Once I had the pattern it was time to get the yarn. I spent ages on this. I was needing approx. 800gm of yarn.  I didn’t want to spend a fortune but neither did I want to buy too cheap. In my price range the Aran yarns I was looking at would have around 20 – 25% wool with the rest being acrylic. You can by large 400gm balls or Aran for about £11 with 20% wool but in the end after a lot of procrastinating about quality and colour I opted for a recycled yarn from Bergere De France which was £1.95 for 50gms. What swung it was that it was the same company as the pattern book and the fact 50% is recycled ‘other fibres’ with it also having 20% wool and 30% acrylic. Straight after I bought this on-line from Love Knitting I clicked on to a story on the Guardian all about how damaging acrylic fibres are to the environment……

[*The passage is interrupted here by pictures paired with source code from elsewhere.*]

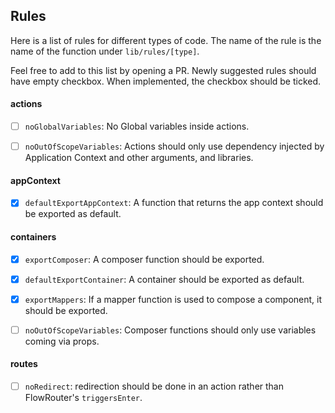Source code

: ## Rules

Here is a list of rules for different types of code. The name of the rule is the
name of the function under `lib/rules/[type]`.

Feel free to add to this list by opening a PR. Newly suggested rules should have
empty checkbox. When implemented, the checkbox should be ticked.


#### actions

- [ ] `noGlobalVariables`: No Global variables inside actions.
- [ ] `noOutOfScopeVariables`: Actions should only use dependency injected by
Application Context and other arguments, and libraries.


#### appContext

- [x] `defaultExportAppContext`: A function that returns the app context should be
exported as default.


#### containers

- [x] `exportComposer`: A composer function should be exported.
- [x] `defaultExportContainer`: A container should be exported as default.
- [x] `exportMappers`: If a mapper function is used to compose a component, it
should be exported.
- [ ] `noOutOfScopeVariables`: Composer functions should only use variables
coming via props.


#### routes

- [ ] `noRedirect`: redirection should be done in an action rather than
FlowRouter's `triggersEnter`.
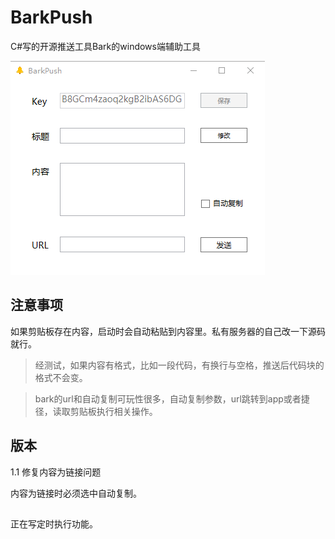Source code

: # BarkPush
C#写的开源推送工具Bark的windows端辅助工具

![barkpush](/bark.png)

## 注意事项

如果剪贴板存在内容，启动时会自动粘贴到内容里。私有服务器的自己改一下源码就行。

> 经测试，如果内容有格式，比如一段代码，有换行与空格，推送后代码块的格式不会变。

> bark的url和自动复制可玩性很多，自动复制参数，url跳转到app或者捷径，读取剪贴板执行相关操作。


## 版本

1.1 修复内容为链接问题

内容为链接时必须选中自动复制。


## 

正在写定时执行功能。
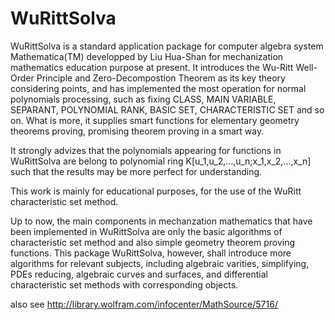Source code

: # WuRittSolva

	
WuRittSolva is a standard application package for computer algebra system Mathematica(TM) developped by Liu Hua-Shan for mechanization mathematics education purpose at present. It introduces the Wu-Ritt Well-Order Principle and Zero-Decompostion Theorem as its key theory considering points, and has implemented the most operation for normal polynomials processing, such as fixing CLASS, MAIN VARIABLE, SEPARANT, POLYNOMIAL RANK, BASIC SET, CHARACTERISTIC SET and so on. What is more, it supplies smart functions for elementary geometry theorems proving, promising theorem proving in a smart way.

It strongly advizes that the polynomials appearing for functions in WuRittSolva are belong to polynomial ring K[u_1,u_2,...,u_n;x_1,x_2,...,x_n] such that the results may be more perfect for understanding.

This work is mainly for educational purposes, for the use of the WuRitt characteristic set method.

Up to now, the main components in mechanzation mathematics that have been implemented in WuRittSolva are only the basic algorithms of characteristic set method and also simple geometry theorem proving functions. This package WuRittSolva, however, shall introduce more algorithms for relevant subjects, including algebraic varities, simplifying, PDEs reducing, algebraic curves and surfaces, and differential characteristic set methods with corresponding objects.

also see http://library.wolfram.com/infocenter/MathSource/5716/
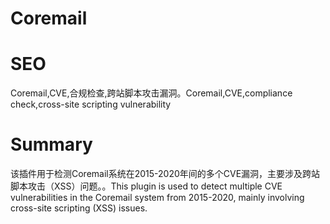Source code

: # Coremail
# SEO
Coremail,CVE,合规检查,跨站脚本攻击漏洞。Coremail,CVE,compliance check,cross-site scripting vulnerability
# Summary
该插件用于检测Coremail系统在2015-2020年间的多个CVE漏洞，主要涉及跨站脚本攻击（XSS）问题。。This plugin is used to detect multiple CVE vulnerabilities in the Coremail system from 2015-2020, mainly involving cross-site scripting (XSS) issues.
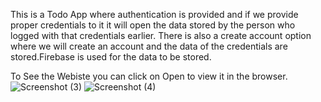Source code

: This is a Todo App where authentication is provided and if we provide proper credentials to it it will open the data stored by the person who logged with that credentials earlier.
There is also a create account option where we will create an account and the data of the credentials are stored.Firebase is used for the data to be stored.

To See the Webiste you can click on Open  to view it in the browser.
![Screenshot (3)](https://user-images.githubusercontent.com/88971283/165630400-1d893fb8-c6a0-4bcb-8446-448c14667ac6.png)
![Screenshot (4)](https://user-images.githubusercontent.com/88971283/165630417-f49fcab6-8320-4240-bd7c-07277379f254.png)
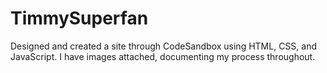 # TimmySuperfan
Designed and created a site through CodeSandbox using HTML, CSS, and JavaScript. I have images attached, documenting my process throughout.
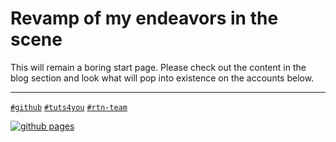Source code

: # Revamp of my endeavors in the scene

This will remain a boring start page. Please check out the content in the blog section and look what will pop into existence on the accounts below.

---

[`#github`](https://github.com/0q51zke)
[`#tuts4you`](https://forum.tuts4you.com/profile/131950-0q51zke/)
[`#rtn-team`](https://www.rtn-team.cc/)

[![github pages](https://github.com/0q51zke/0q51zke.github.io/actions/workflows/gh-pages.yml/badge.svg)](https://github.com/0q51zke/0q51zke.github.io/actions/workflows/gh-pages.yml)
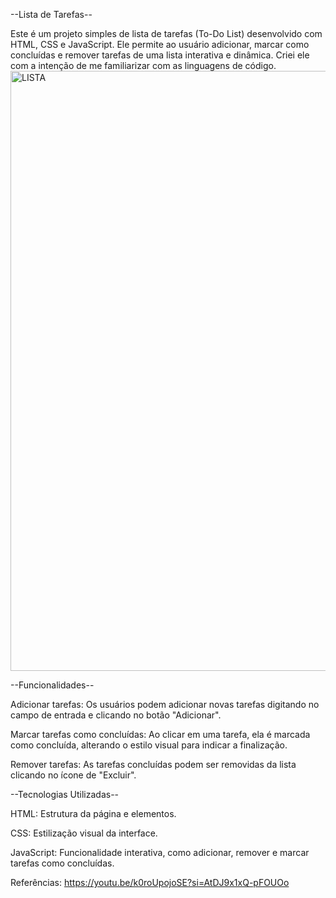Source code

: --Lista de Tarefas-- 

Este é um projeto simples de lista de tarefas (To-Do List) desenvolvido com HTML, CSS e JavaScript. Ele permite ao usuário adicionar, 
marcar como concluídas e remover tarefas de uma lista interativa e dinâmica. Criei ele com a intenção de me familiarizar com as linguagens de código.
<img width="960" alt="LISTA" src="https://github.com/user-attachments/assets/9ecf52f4-4fb4-4319-80e5-4a2807bf23a8">


--Funcionalidades-- 

Adicionar tarefas: Os usuários podem adicionar novas tarefas digitando no campo de entrada e clicando no botão "Adicionar". 

Marcar tarefas como concluídas: Ao clicar em uma tarefa, ela é marcada como concluída, alterando o estilo visual para indicar a finalização. 

Remover tarefas: As tarefas concluídas podem ser removidas da lista clicando no ícone de "Excluir".


--Tecnologias Utilizadas--

HTML: Estrutura da página e elementos. 

CSS: Estilização visual da interface. 

JavaScript: Funcionalidade interativa, como adicionar, remover e marcar tarefas como concluídas.

Referências: https://youtu.be/k0roUpojoSE?si=AtDJ9x1xQ-pFOUOo
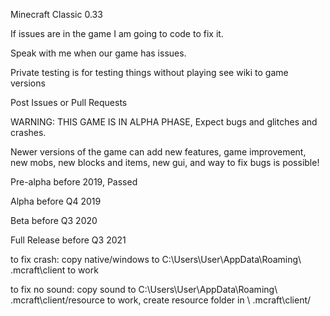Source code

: Minecraft Classic 0.33

If issues are in the game I am going to code to fix it.

Speak with me when our game has issues.

Private testing is for testing things without playing see wiki to game versions

Post Issues or Pull Requests

WARNING: THIS GAME IS IN ALPHA PHASE, Expect bugs and glitches and crashes.

Newer versions of the game can add new features, game improvement, new mobs, new blocks and items, new gui, and way to fix bugs is possible!

Pre-alpha before 2019, Passed

Alpha before Q4 2019

Beta before Q3 2020

Full Release before Q3 2021


to fix crash: copy native/windows to C:\Users\User\AppData\Roaming\ .mcraft\client to work

to fix no sound: copy sound to C:\Users\User\AppData\Roaming\ .mcraft\client/resource to work, create resource folder in \ .mcraft\client/
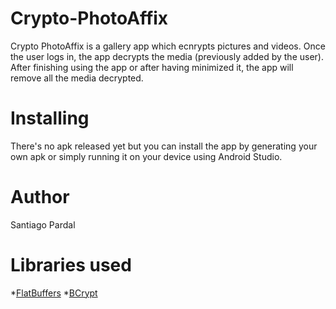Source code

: # Crypto-PhotoAffix
Crypto PhotoAffix is a gallery app which ecnrypts pictures and videos. Once the user logs in, the app decrypts the media (previously added by the user). After finishing using the app or after having minimized it, the app will remove all the media decrypted.

# Installing
There's no apk released yet but you can install the app by generating your own apk or simply running it on your device using Android Studio.

# Author
Santiago Pardal

# Libraries used
*[FlatBuffers](https://google.github.io/flatbuffers/)
*[BCrypt](https://www.npmjs.com/package/bcrypt)
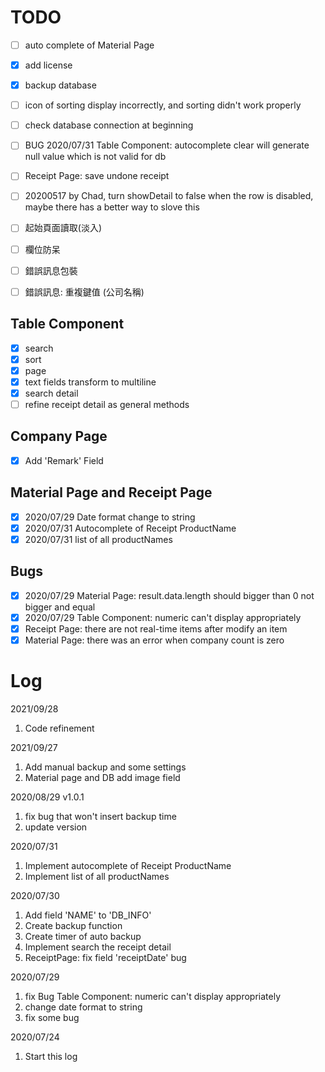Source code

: 
# TODO

- [ ] auto complete of Material Page
- [x] add license
- [x] backup database
- [ ] icon of sorting display incorrectly, and sorting didn't work properly
- [ ] check database connection at beginning
  
- [ ] BUG 2020/07/31 Table Component: autocomplete clear will generate null value which is not valid for db
- [ ] Receipt Page: save undone receipt
- [ ] 20200517 by Chad, turn showDetail to false when the row is disabled, maybe there has a better way to slove this
- [ ] 起始頁面讀取(淡入)
- [ ] 欄位防呆
- [ ] 錯誤訊息包裝
- [ ] 錯誤訊息: 重複鍵值 (公司名稱)

## Table Component

- [x] search
- [x] sort
- [x] page
- [X] text fields transform to multiline
- [X] search detail
- [ ] refine receipt detail as general methods
  
## Company Page

- [X] Add 'Remark' Field

## Material Page and Receipt Page

- [x] 2020/07/29 Date format change to string
- [x] 2020/07/31 Autocomplete of Receipt ProductName
- [x] 2020/07/31 list of all productNames

## Bugs

- [x] 2020/07/29 Material Page: result.data.length should bigger than 0 not bigger and equal
- [x] 2020/07/29 Table Component: numeric can't display appropriately
- [x] Receipt Page: there are not real-time items after modify an item
- [x] Material Page: there was an error when company count is zero

# Log

2021/09/28

1. Code refinement

2021/09/27

1. Add manual backup and some settings
2. Material page and DB add image field

2020/08/29 v1.0.1

1. fix bug that won't insert backup time
2. update version

2020/07/31

1. Implement autocomplete of Receipt ProductName
2. Implement list of all productNames

2020/07/30

1. Add field 'NAME' to 'DB_INFO'
2. Create backup function
3. Create timer of auto backup 
4. Implement search the receipt detail
5. ReceiptPage: fix field 'receiptDate' bug

2020/07/29

1. fix Bug Table Component: numeric can't display appropriately
2. change date format to string
3. fix some bug

2020/07/24

1. Start this log
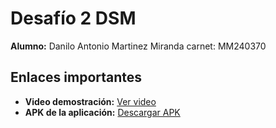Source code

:# Desafío 2 DSM

**Alumno:** Danilo Antonio Martinez Miranda  carnet: MM240370

## Enlaces importantes

- **Video demostración:** [Ver video](https://drive.google.com/file/d/1W6_UTLSGWQsM49k-xgoeTJJ3ABEtT2xG/view?usp=sharing)  
- **APK de la aplicación:** [Descargar APK](https://drive.google.com/file/d/1ZC4SsikC54PsQjd3xy5X3nEVMcXLbLS2/view?usp=sharing)
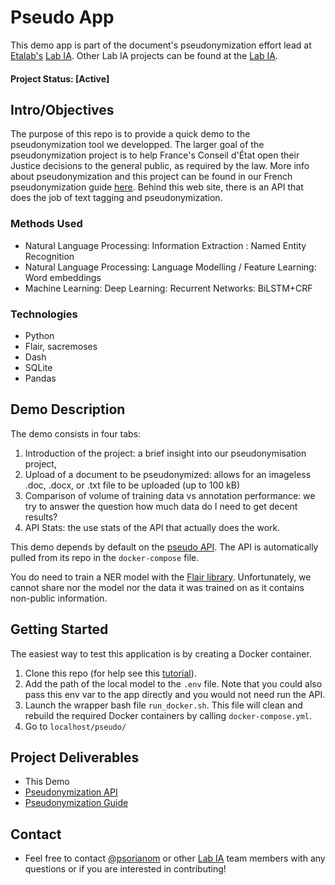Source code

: 
# Pseudo App
This demo app is part of the document's pseudonymization effort lead at [Etalab's](https://www.etalab.gouv.fr/) [Lab IA](https://github.com/etalab-ia/).  Other Lab IA projects can be found at the [Lab IA](https://github.com/etalab-ia).

#### Project Status: [Active]

## Intro/Objectives
The purpose of this repo is to provide a quick demo to the pseudonymization tool we developped. The larger goal of the pseudonymization project is to help France's Conseil d'État open their Justice decisions to the general public, as required by the law. More info about pseudonymization and this project can be found in our French pseudonymization guide [here](https://guides.etalab.gouv.fr/pseudonymisation/). Behind this web site, there is an API that does the job of text tagging and pseudonymization.


### Methods Used
* Natural Language Processing: Information Extraction : Named Entity Recognition
* Natural Language Processing: Language Modelling / Feature Learning: Word embeddings
* Machine Learning: Deep Learning: Recurrent Networks: BiLSTM+CRF

### Technologies
* Python
* Flair, sacremoses
* Dash
* SQLite
* Pandas

## Demo Description

The demo consists in four tabs: 

1. Introduction of the project:  a brief insight into our pseudonymisation project,
2. Upload of a document to be pseudonymized: allows for an imageless .doc, .docx, or .txt file to be uploaded (up to 100 kB)  
3. Comparison of volume of training data vs annotation performance:  we try to answer the question how much data do I need to get decent results?
4. API Stats: the use stats of the API that actually does the work.

This demo depends by default on the [pseudo API](https://github.com/psorianom/pseudo_api). The API is automatically pulled from its repo in the `docker-compose` file.

You do need to train a NER model with the [Flair library](https://github.com/flairNLP/flair). Unfortunately, we cannot share nor the model nor the data it was trained on as it contains non-public information.

## Getting Started
The easiest way to test this application is by creating a Docker container.
1. Clone this repo (for help see this [tutorial](https://help.github.com/articles/cloning-a-repository/)).
2. Add the path of the local model to the `.env` file. Note that you could also pass this env var to the app directly and you would not need run the API.
3. Launch the wrapper bash file `run_docker.sh`. This file will clean and rebuild the required Docker containers by calling `docker-compose.yml`.
4. Go to `localhost/pseudo/`


## Project Deliverables
* This Demo 
* [Pseudonymization API](https://github.com/psorianom/pseudo_api)
* [Pseudonymization Guide](https://guides.etalab.gouv.fr/pseudonymisation/)


## Contact
* Feel free to contact [@psorianom](https://github.com/psorianom/) or other [Lab IA](https://github.com/etalab-ia/) team members with any questions or if you are interested in contributing!

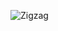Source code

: ![Zigzag](https://github.com/Sujitreddy97/Zig-Zag/assets/109339828/303f51ae-d6c8-4e40-9e61-c4a8118065a9)
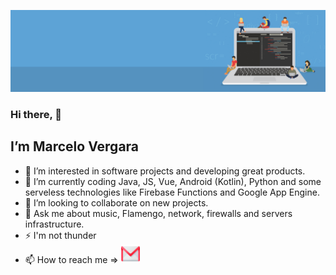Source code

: ![alt text](https://github.com/marcelorvergara/marcelorvergara/blob/main/good-programmer-banner-final.jpg)

### Hi there, :wave: 


## I’m Marcelo Vergara


- 👀 I’m interested in software projects and developing great products.
- 🌱 I’m currently coding Java, JS, Vue, Android (Kotlin), Python and some serveless technologies like Firebase Functions and Google App Engine.
- 💞️ I’m looking to collaborate on new projects.
- :speech_balloon: Ask me about music, Flamengo, network, firewalls and servers infrastructure.
- :zap: I'm not thunder
- 📫 How to reach me => <a href="mailto:marcelorv@gmail.com"><img src="icons/gmail.svg" alt="GmailIcon" width="30" height="30" aling="center"><img/></a>



<!---
marcelorvergara/marcelorvergara is a ✨ special ✨ repository because its `README.md` (this file) appears on your GitHub profile.
You can click the Preview link to take a look at your changes.
--->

In my planning I had also found a book in my local library all about Aran knitting. It spoke about the history and as gave details of a wide number of cable pattern as well as patterns for jumpers and cardigans.

Both the book and the pattern magazine pointed out home important it was to do a  tension square and the book also advised practicing the cable patterns separately. So I did both, I cheated on the tension square and just did an oblong . I needed to size down my needles by half a size.

The jumper I’m knitting is a bit made up. I’m taking the pattern from one but altering it to have normal sleeves rather than raglan and then instead of just a round neck, adding on a roll neck.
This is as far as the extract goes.